HTH/is kind of what you were looking for.
post #3 of 20
As the PP said: Gentle Discipline is about teaching. What do you want your child to learn?

It's not about punishment. It could be about making amends. So if my child breaks something of yours, they get to help fix it. If they hurt, you they get to help make you feel better. If they spill something, they learn to pick it up.

It's also about prevention when you're not in a position to be teaching. So, a 16 month old doesn't understand why it's dangerous to bang on grandma's fragile glass objects. Thus, I remove them/prevent access and explain that it can break. I don't assume they'll understand after a single explanation, because they're young.
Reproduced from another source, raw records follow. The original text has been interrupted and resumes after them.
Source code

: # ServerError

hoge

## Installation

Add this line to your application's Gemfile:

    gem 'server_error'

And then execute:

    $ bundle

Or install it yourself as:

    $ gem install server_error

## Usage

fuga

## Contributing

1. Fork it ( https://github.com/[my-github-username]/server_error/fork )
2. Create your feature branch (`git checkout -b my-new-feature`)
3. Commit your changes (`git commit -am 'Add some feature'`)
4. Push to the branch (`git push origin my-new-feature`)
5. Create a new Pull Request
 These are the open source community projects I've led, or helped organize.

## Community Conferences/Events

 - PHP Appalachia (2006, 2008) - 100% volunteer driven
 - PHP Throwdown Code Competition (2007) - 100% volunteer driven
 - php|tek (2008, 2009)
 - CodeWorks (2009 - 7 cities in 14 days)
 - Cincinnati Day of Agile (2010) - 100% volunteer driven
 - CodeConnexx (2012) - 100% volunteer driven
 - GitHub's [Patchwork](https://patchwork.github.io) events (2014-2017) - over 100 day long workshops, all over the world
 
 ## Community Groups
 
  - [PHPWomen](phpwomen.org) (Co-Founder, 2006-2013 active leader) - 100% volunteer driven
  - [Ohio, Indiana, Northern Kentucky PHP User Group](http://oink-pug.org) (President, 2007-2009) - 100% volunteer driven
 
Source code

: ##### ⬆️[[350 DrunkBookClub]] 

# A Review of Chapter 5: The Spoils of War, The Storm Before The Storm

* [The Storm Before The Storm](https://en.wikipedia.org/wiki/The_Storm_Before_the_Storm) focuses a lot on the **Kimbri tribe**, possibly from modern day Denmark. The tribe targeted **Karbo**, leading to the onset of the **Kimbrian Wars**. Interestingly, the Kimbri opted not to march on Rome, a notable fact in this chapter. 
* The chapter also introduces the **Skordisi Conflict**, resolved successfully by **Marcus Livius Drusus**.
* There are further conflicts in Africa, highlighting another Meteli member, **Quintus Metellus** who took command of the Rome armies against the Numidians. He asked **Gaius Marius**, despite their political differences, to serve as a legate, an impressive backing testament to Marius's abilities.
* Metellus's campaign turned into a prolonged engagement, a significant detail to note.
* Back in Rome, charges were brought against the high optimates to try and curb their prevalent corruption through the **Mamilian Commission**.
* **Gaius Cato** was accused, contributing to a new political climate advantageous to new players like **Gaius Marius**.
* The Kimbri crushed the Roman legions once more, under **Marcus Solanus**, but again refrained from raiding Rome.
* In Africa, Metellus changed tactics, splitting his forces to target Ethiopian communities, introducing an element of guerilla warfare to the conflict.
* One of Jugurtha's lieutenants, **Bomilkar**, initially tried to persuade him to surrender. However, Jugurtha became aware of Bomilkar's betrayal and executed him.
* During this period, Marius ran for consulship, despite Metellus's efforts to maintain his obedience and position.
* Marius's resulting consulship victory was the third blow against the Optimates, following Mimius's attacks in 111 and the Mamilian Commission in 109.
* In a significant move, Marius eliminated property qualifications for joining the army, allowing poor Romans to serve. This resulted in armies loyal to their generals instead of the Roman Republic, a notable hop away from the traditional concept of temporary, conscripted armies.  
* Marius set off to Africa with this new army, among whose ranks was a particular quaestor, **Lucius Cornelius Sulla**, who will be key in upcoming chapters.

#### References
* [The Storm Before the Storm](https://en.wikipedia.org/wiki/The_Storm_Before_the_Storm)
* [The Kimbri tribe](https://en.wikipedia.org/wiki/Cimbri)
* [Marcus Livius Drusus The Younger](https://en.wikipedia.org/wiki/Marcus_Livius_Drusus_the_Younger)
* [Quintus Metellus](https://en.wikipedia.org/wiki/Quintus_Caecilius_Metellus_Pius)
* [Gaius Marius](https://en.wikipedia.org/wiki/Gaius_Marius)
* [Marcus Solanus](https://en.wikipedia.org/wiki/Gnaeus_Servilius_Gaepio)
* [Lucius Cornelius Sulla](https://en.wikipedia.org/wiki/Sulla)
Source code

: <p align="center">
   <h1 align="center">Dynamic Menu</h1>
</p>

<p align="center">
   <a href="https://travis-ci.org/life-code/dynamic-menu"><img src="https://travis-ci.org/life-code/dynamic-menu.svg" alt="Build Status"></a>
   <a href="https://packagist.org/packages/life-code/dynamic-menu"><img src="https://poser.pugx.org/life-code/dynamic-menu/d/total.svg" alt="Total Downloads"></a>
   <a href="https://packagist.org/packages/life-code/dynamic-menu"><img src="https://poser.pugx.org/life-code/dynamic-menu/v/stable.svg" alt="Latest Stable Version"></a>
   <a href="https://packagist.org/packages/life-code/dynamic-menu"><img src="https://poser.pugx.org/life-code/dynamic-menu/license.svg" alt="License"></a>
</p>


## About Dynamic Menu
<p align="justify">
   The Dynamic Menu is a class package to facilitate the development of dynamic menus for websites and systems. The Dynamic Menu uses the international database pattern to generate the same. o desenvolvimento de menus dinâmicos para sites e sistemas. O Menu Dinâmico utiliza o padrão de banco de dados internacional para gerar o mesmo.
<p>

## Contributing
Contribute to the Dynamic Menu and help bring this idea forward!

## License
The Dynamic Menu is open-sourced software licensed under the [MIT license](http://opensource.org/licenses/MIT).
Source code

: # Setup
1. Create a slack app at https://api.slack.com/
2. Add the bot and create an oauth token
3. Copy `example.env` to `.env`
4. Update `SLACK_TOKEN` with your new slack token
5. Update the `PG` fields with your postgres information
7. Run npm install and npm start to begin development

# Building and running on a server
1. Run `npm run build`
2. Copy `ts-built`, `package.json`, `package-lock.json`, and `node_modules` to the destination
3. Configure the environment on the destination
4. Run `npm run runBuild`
For naptime, I'd think about why they're getting overtired. Maybe a simple solution is to put them down earlier. If they do get overtired (it happens to all of us), then remain calm, and just keep putting them back. Over and over. Be really really really boring.

Finally, it's about understanding your child's development. Long winded explanations don't help a 12 month old. (Actually explanations in the middle of a tantrum hardly ever help anyone.) Know what your child is capable of. Know what they're not, and teach them to do what you want them to do when you're not around.
post #4 of 20

Tips for parents of toddlers (warning: long)

I found this too, which I did up not too long ago:

These are my general toddler strategies. Not everyone on MDC will agree with me, but they're at least a place to start thinking.

General tips for disciplining a toddler:

Below I've given a list of my general tips for disciplining a toddler that I've collected over the years. None of these are original with me – all are things that I’ve gotten from books. My favorite books are:
Kids, Parents & Power Struggles
Playful Parenting
Parenting with Purpose by Lynda Madison (I like this one because it speaks directly to under 4s)
The Secret of Parenting
Becoming the Parent You Want to Be

First, remember that discipline = teaching. For me, good discipline means teaching the child what to do and what to expect. Also remember that learning new things takes time. Your 20 month old can’t tie their own shoes, so don’t expect them to learn to not throw their spaghetti on the floor in one day.

Before you discipline remember that children need to be well fed and well rested before they can learn anything. Feed your toddler every 2 hours. Make sure they get enough sleep. If you're both tired and cranky (dinner time), you're going to have more battles. Try to plan a quiet activity or a way to cool off then. If your child has been sick, expect their behavior to be "off" for the 10 days to 2 weeks it takes them to fully recover (even if they "look" OK).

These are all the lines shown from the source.